* AIM OF THE TASK: Looking at the material below, work out how many of its lines hold the string "directory". Give that figure alone.

######

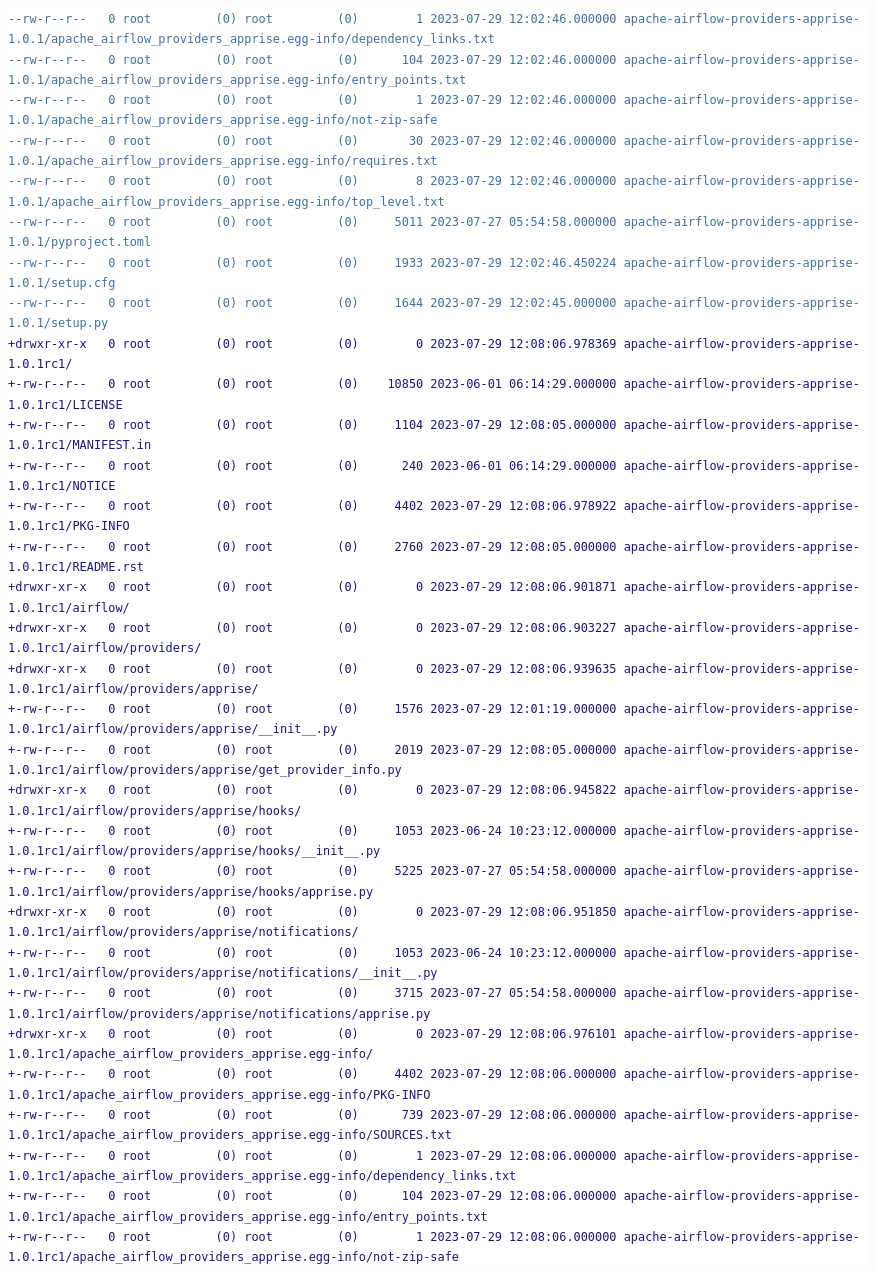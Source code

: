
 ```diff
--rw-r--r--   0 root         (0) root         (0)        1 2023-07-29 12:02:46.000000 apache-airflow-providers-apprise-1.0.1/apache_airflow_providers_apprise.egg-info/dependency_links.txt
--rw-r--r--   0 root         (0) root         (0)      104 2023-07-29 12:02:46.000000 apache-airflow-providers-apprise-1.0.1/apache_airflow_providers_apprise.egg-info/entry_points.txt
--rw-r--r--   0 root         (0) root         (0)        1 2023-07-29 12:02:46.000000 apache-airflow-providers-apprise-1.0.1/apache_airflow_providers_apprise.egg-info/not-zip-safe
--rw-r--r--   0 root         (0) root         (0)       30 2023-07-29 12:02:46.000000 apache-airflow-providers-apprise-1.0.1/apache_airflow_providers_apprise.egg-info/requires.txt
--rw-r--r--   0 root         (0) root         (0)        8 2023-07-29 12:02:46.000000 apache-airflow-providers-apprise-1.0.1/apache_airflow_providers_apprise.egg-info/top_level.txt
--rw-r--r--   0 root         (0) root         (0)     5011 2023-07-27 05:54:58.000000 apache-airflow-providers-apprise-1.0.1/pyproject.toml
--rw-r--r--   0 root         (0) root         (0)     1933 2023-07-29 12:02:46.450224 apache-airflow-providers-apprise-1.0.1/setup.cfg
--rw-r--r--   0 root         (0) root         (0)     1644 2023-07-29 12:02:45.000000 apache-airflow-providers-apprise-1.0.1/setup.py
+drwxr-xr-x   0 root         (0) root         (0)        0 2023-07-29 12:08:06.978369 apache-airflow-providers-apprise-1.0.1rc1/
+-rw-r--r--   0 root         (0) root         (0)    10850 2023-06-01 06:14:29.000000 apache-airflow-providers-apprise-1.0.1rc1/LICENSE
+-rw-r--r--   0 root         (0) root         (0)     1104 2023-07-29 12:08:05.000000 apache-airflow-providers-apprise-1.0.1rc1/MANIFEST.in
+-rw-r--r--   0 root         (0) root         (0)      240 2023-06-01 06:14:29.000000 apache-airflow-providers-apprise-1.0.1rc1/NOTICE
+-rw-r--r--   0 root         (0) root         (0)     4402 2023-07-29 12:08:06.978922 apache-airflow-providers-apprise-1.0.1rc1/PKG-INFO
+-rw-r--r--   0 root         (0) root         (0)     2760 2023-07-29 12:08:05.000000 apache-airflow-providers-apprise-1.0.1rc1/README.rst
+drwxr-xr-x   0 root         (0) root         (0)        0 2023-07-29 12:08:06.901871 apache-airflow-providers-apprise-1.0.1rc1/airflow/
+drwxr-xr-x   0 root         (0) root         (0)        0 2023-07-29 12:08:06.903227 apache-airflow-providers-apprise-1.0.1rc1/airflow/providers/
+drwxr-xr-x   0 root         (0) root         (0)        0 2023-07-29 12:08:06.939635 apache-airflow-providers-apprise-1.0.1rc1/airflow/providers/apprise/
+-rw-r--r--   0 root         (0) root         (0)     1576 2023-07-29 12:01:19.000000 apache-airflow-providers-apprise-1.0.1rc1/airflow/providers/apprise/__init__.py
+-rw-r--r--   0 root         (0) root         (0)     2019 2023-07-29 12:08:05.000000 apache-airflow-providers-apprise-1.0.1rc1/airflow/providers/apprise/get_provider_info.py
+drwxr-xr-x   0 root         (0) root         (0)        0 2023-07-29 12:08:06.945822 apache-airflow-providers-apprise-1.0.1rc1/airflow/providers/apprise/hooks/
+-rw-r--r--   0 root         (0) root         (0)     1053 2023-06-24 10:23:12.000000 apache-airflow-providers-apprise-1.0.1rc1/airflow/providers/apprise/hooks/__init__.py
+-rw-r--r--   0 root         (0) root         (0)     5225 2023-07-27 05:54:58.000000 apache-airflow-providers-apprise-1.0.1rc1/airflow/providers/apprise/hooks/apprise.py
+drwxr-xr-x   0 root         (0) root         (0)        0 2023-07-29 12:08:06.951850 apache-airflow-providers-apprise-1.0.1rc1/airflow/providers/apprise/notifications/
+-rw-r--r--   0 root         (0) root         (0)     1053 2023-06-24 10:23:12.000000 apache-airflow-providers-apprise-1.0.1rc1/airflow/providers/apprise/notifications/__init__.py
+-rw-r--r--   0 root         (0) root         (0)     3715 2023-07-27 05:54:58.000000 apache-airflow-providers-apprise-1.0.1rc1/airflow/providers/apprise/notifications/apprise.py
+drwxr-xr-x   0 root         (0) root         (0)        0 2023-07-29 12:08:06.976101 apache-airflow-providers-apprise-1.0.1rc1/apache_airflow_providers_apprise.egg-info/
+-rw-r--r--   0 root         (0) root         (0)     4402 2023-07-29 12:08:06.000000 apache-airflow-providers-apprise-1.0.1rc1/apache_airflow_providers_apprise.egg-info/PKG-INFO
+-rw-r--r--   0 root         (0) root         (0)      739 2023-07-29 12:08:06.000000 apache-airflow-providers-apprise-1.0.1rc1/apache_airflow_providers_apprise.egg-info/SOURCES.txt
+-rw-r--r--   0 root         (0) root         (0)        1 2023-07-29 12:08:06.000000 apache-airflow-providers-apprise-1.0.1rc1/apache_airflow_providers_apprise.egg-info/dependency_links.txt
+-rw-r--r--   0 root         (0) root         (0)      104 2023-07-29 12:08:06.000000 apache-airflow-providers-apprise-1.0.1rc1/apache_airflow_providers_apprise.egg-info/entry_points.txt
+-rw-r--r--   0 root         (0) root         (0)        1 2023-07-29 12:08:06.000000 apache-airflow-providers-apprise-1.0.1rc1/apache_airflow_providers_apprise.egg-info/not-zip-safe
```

######

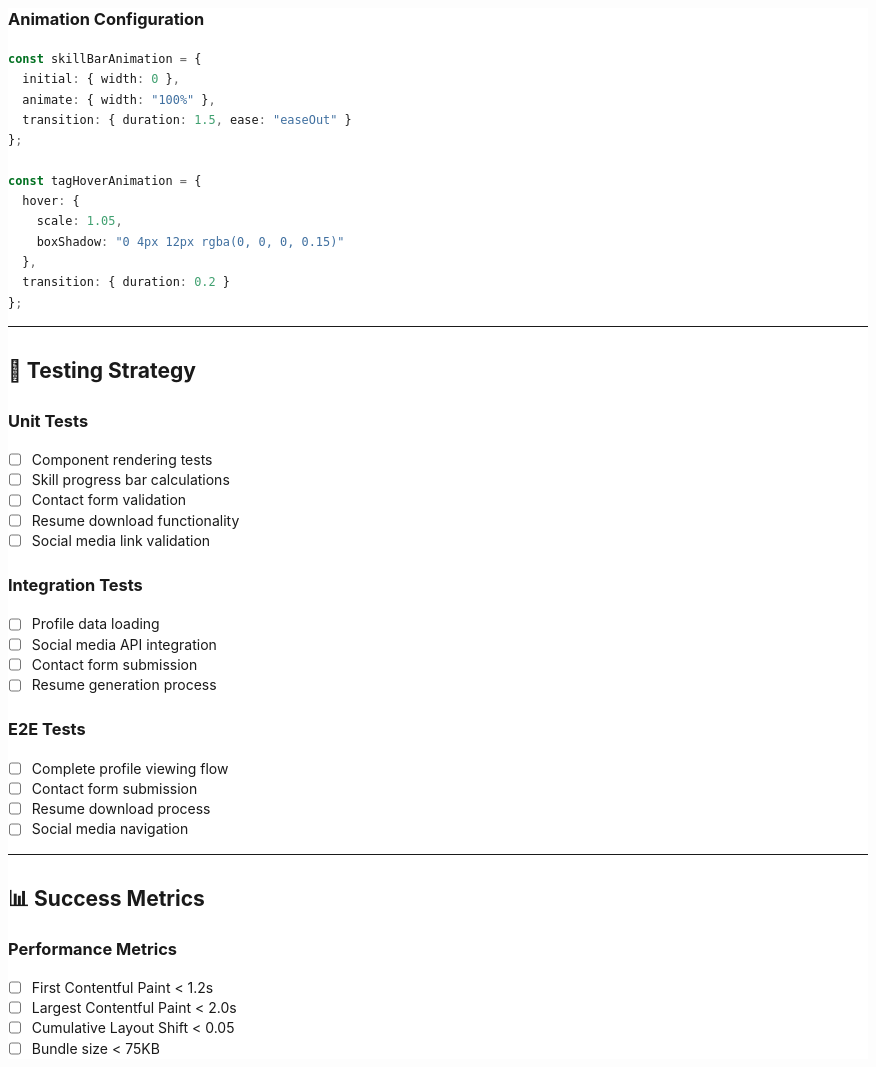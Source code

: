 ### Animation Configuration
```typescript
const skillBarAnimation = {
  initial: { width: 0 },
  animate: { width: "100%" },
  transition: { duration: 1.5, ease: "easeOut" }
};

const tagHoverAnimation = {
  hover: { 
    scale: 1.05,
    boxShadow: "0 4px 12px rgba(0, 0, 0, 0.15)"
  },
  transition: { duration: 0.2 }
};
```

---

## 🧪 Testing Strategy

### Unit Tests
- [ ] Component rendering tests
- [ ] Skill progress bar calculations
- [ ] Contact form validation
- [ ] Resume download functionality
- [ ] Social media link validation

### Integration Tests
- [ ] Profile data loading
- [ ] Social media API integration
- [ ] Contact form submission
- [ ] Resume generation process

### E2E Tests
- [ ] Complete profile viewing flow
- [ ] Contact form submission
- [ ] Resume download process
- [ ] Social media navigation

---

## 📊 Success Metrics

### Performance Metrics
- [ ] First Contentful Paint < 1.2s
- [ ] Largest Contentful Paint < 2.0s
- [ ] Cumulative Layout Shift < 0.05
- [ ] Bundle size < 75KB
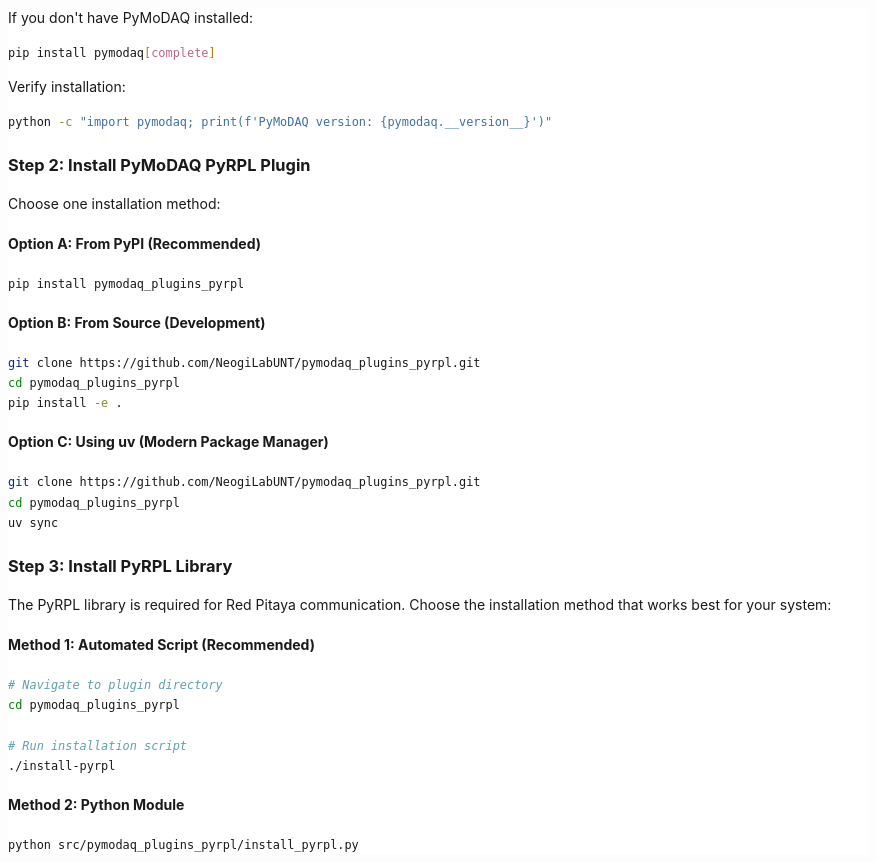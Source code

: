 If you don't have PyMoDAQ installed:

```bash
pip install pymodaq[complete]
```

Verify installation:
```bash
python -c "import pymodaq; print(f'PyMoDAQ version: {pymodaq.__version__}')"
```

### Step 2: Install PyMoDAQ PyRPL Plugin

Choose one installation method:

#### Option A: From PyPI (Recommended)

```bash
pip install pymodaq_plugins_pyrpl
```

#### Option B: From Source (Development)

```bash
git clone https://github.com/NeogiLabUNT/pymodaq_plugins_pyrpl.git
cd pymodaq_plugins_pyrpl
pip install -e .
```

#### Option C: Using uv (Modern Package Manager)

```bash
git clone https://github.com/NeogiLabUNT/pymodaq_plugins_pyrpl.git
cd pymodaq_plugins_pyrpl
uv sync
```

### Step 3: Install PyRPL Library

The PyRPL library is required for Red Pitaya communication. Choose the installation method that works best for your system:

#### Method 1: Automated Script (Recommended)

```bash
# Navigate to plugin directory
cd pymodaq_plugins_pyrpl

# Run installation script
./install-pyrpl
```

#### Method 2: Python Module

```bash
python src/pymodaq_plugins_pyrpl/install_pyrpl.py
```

######

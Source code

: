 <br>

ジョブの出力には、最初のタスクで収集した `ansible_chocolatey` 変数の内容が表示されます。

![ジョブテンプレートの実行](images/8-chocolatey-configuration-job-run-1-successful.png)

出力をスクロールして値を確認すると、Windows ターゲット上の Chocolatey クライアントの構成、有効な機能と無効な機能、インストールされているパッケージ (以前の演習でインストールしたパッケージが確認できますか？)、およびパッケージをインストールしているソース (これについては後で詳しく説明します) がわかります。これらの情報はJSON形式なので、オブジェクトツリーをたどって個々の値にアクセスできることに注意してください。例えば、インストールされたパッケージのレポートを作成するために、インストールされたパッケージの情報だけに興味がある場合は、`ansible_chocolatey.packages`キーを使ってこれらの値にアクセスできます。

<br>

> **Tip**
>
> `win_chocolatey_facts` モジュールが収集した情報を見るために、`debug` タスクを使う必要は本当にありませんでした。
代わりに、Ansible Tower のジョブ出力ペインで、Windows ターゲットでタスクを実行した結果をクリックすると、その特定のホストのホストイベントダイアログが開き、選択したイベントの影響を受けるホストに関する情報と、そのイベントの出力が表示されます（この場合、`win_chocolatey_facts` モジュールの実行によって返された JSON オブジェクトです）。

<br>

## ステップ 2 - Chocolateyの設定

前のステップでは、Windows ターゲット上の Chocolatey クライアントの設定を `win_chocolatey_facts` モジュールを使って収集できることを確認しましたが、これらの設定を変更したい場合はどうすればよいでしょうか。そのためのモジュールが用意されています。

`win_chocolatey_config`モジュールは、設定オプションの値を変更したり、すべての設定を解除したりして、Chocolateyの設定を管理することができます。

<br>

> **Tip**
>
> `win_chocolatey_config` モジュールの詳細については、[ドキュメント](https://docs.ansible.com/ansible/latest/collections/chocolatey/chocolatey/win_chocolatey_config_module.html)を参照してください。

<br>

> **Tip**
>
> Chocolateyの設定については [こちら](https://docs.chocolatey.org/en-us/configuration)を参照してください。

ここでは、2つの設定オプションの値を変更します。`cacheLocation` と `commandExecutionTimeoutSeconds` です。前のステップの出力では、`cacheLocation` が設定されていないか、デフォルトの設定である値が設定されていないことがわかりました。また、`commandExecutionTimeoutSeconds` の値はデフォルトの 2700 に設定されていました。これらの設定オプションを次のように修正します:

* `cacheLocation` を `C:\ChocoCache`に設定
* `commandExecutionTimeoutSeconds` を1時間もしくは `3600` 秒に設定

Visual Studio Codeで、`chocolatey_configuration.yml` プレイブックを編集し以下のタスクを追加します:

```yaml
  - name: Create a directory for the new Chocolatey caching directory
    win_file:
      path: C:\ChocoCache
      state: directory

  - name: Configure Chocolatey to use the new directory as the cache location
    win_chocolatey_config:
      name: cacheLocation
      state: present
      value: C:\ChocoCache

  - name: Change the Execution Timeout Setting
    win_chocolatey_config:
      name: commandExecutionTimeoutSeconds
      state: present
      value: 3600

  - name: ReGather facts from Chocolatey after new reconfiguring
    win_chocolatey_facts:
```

######

* OUTPUT OF THE EXERCISE: 4